Shoulder hemiarthroplasty is a surgery that requires rigorous techniques that usually indicated for the elderly who have complex proximal humerus fractures with the intact function of the rotator cuff. It can reduce pain, restore shoulder biomechanical function, and range of motion [20-22]. In this study, we had patients with an average age of 67.65, most of whom had a 4-part fracture, the rest were patients with fracture-dislocation or 3-part fracture in old patients with osteoporosis. These findings are similar to G. Kontakis’ systematic review, which showed that most cases of proximal humerus fracture in the elderly were 4-part fractures or fracture-dislocation [23]. These are groups of patients who are at high risk of complication of necrosis of the humeral head or nonunion after ORIF surgery, so we proactively assign a hemiarthroplasty to avoid these complications. In some review articles, it is shown that older patients with less need for shoulder function, poor bone quality, or cases of comminuted fracture, the hemiarthroplasty surgery has many advantages [5,23,24]. Krishnan et al. found that the patients’ age was one of the most important factors for choosing the treatment method for proximal humerus fracture, in which older patients were appointed to shoulder replacement [25].

Surgical Techniques and Results of Shoulder Hemiarthroplasty

Neer was the first to describe the results of hemiarthroplasty for patients with proximal humerus fractures with good and excellent outcomes accounting for 98% [26]. This method provides the early stability of the shoulder joint and pain relief after surgery [23]. In a controlled clinical trial comparing shoulder hemiarthroplasty and conservative treatment of proximal humerus fractures also showed improvement in function, quality of life, pain relief, or shoulder hemiarthroplasty surgery compared with conservative treatment [27].

During the surgery, we have always tried to recover the fragments of greater and lesser tuberosities into the anatomical position and firmly fixed to the stem. The fracture fragments were always guaranteed to be in contact with each other. In the cases of displacement due to comminuted fragments, after the recovery stage, we harvested cancellous bone from the humeral head and carried out bone grafting, which will facilitate the healing of the greater and lesser tuberosities. Chambers et al. also found that the results of partial shoulder replacement surgery would achieve the best results if the tuberosities were healed [3]. Liu and his colleagues retrospectively studied 33 patients with shoulder hemiarthroplasty that found nonunion of greater and lesser tuberosities in 18 patients, these patients had a significant difference in pain and shoulder function [28].

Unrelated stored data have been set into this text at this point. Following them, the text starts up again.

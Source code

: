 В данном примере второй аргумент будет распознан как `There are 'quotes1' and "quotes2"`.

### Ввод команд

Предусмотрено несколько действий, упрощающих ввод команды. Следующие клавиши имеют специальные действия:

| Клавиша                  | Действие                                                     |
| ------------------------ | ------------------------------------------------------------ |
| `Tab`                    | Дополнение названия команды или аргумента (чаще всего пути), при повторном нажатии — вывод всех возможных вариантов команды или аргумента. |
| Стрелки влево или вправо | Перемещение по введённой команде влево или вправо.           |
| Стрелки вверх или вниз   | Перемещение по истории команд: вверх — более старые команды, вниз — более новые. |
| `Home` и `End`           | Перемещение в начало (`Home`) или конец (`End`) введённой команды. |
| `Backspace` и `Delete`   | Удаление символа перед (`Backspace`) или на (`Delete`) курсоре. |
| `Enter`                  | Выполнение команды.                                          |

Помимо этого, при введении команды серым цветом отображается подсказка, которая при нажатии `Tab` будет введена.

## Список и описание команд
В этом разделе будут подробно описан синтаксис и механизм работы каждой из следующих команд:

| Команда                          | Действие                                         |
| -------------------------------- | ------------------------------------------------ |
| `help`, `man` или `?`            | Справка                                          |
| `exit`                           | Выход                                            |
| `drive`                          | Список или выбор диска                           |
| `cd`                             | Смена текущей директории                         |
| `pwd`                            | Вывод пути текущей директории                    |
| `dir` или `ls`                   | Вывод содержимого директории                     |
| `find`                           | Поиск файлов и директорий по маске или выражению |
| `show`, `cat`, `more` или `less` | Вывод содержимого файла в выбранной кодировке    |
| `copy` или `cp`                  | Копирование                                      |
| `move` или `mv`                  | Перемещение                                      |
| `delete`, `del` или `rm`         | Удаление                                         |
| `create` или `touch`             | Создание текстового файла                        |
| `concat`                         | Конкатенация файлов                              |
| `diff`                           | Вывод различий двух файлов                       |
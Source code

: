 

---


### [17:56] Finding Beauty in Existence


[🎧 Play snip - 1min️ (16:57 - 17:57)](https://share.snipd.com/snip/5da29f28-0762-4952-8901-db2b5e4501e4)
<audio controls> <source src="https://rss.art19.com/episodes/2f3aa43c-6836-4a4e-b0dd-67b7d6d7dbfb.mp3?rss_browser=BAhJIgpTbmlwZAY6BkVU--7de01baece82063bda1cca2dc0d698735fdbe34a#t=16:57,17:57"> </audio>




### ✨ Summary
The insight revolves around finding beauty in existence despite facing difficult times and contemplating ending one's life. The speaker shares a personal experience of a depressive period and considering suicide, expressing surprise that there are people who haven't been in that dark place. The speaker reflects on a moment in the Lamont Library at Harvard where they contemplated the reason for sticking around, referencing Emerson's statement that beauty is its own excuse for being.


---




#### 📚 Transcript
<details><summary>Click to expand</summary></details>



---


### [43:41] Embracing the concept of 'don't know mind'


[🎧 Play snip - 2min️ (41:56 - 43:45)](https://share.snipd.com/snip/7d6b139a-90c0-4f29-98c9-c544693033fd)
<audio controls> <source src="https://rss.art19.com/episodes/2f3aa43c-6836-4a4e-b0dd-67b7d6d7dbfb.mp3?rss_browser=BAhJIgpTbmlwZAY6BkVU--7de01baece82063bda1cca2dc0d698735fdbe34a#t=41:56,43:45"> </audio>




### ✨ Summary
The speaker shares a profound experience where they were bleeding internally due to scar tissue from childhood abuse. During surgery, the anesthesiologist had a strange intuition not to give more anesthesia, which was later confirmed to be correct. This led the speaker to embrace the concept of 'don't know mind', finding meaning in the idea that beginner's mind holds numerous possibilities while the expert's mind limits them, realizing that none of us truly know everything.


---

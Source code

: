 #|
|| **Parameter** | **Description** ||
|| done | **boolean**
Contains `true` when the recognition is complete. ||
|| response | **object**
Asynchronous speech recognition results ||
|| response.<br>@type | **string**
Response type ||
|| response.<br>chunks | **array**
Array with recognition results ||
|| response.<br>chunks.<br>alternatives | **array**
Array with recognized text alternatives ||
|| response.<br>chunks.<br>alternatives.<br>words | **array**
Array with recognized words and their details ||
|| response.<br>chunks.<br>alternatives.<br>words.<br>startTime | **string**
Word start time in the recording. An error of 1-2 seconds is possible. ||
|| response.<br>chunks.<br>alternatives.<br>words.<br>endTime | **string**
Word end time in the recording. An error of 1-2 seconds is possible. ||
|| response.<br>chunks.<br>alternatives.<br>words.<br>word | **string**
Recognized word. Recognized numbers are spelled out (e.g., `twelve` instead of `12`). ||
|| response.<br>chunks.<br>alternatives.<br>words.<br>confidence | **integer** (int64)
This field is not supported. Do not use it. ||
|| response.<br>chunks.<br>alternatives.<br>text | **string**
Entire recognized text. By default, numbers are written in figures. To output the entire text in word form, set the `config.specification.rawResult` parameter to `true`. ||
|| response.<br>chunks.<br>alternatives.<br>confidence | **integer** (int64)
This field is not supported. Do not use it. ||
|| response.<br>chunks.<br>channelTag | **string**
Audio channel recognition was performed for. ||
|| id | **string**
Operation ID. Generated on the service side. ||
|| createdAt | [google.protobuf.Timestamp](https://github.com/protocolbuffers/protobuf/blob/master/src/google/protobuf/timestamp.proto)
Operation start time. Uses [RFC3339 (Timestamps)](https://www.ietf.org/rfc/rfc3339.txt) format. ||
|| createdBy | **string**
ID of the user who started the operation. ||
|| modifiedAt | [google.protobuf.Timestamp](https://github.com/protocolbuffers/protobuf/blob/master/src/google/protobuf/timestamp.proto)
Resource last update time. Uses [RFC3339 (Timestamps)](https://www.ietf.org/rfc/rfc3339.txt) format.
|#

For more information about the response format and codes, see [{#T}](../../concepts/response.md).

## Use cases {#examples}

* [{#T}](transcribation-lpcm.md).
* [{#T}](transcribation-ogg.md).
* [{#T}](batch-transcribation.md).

Determining stem version and height also are primary aspects to prevent failures [3]. During the surgery, we found that it is very difficult to determine the height of the stem, so it must be based on some anatomical landmarks such as the attachment point of the pectoralis major (if intact) or the height of the opposite humerus. With the patients with fracture-dislocation, we let the retroversion be higher than normal to prevent dislocation. A stem positioning guide was developed to ensure the correct height and version of the implant. Incorrect version of the stem reduces the healing ability of the tuberosities and increases the risk of implant instability [29,30]. Intra-operative fluoroscopic criteria, intra-medullary position guide, extra-medullary jig fixed to the elbow, and anatomic landmarks have been proposed [31-34]. Boileau reported that lengthening of the humerus increases the risk of tuberosity detachment, malunion or nonunion, which will lead to a decrease or loss of rotator cuff function; shortening will result in loss of deltoid tension, compromising its function [35].

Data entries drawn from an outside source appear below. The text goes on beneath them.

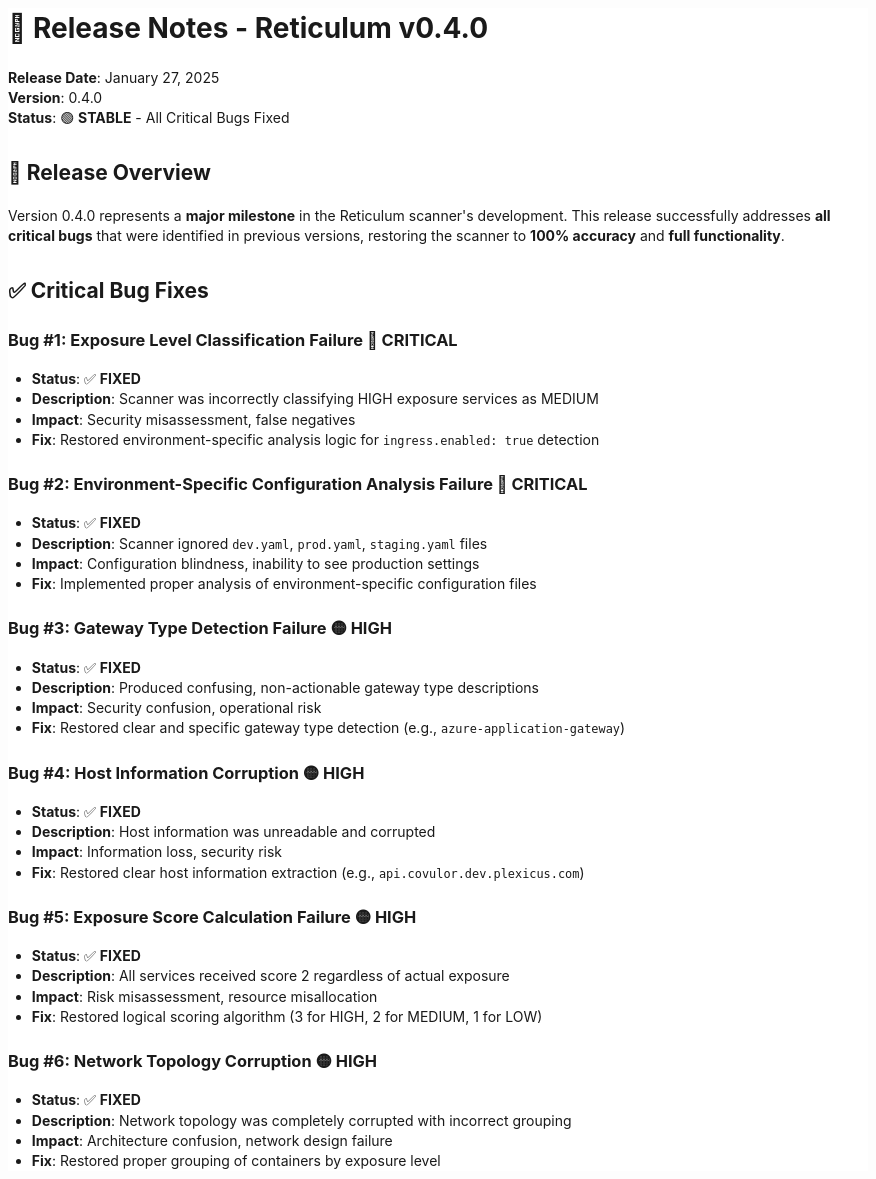 # 🚀 Release Notes - Reticulum v0.4.0

**Release Date**: January 27, 2025  
**Version**: 0.4.0  
**Status**: 🟢 **STABLE** - All Critical Bugs Fixed

## 🎯 **Release Overview**

Version 0.4.0 represents a **major milestone** in the Reticulum scanner's development. This release successfully addresses **all critical bugs** that were identified in previous versions, restoring the scanner to **100% accuracy** and **full functionality**.

## ✅ **Critical Bug Fixes**

### **Bug #1: Exposure Level Classification Failure** 🔴 **CRITICAL**
- **Status**: ✅ **FIXED**
- **Description**: Scanner was incorrectly classifying HIGH exposure services as MEDIUM
- **Impact**: Security misassessment, false negatives
- **Fix**: Restored environment-specific analysis logic for `ingress.enabled: true` detection

### **Bug #2: Environment-Specific Configuration Analysis Failure** 🔴 **CRITICAL**
- **Status**: ✅ **FIXED**
- **Description**: Scanner ignored `dev.yaml`, `prod.yaml`, `staging.yaml` files
- **Impact**: Configuration blindness, inability to see production settings
- **Fix**: Implemented proper analysis of environment-specific configuration files

### **Bug #3: Gateway Type Detection Failure** 🟡 **HIGH**
- **Status**: ✅ **FIXED**
- **Description**: Produced confusing, non-actionable gateway type descriptions
- **Impact**: Security confusion, operational risk
- **Fix**: Restored clear and specific gateway type detection (e.g., `azure-application-gateway`)

### **Bug #4: Host Information Corruption** 🟡 **HIGH**
- **Status**: ✅ **FIXED**
- **Description**: Host information was unreadable and corrupted
- **Impact**: Information loss, security risk
- **Fix**: Restored clear host information extraction (e.g., `api.covulor.dev.plexicus.com`)

### **Bug #5: Exposure Score Calculation Failure** 🟡 **HIGH**
- **Status**: ✅ **FIXED**
- **Description**: All services received score 2 regardless of actual exposure
- **Impact**: Risk misassessment, resource misallocation
- **Fix**: Restored logical scoring algorithm (3 for HIGH, 2 for MEDIUM, 1 for LOW)

### **Bug #6: Network Topology Corruption** 🟡 **HIGH**
- **Status**: ✅ **FIXED**
- **Description**: Network topology was completely corrupted with incorrect grouping
- **Impact**: Architecture confusion, network design failure
- **Fix**: Restored proper grouping of containers by exposure level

Greiner showed a correlation between tuberosities displacement and further fatty infiltration of rotator cuff muscles after shoulder hemiarthroplasty for proximal humerus fracture [36]. Since the original technique was described, some methods of tuberosities fixation and stem designs were developed to ensure a good functional result [37- 39]. The most popular complication that affects the results is the failure of fixation and nonunion, which will lead to pain, loss of function, and noncompliance with rehabilitation.

Conclusion

Through the evaluation of the results of shoulder hemiarthroplasty surgery in 30 patients with proximal humerus fractures, we found this method to be a valid and reliable technique for the treatment of complex proximal humerus fractures. After surgery patients have very good shoulder function, few complications and patients returned to daily activities early. The fixation technique of the tuberosities and the height and version of the stem are important factors determining the outcomes of this method.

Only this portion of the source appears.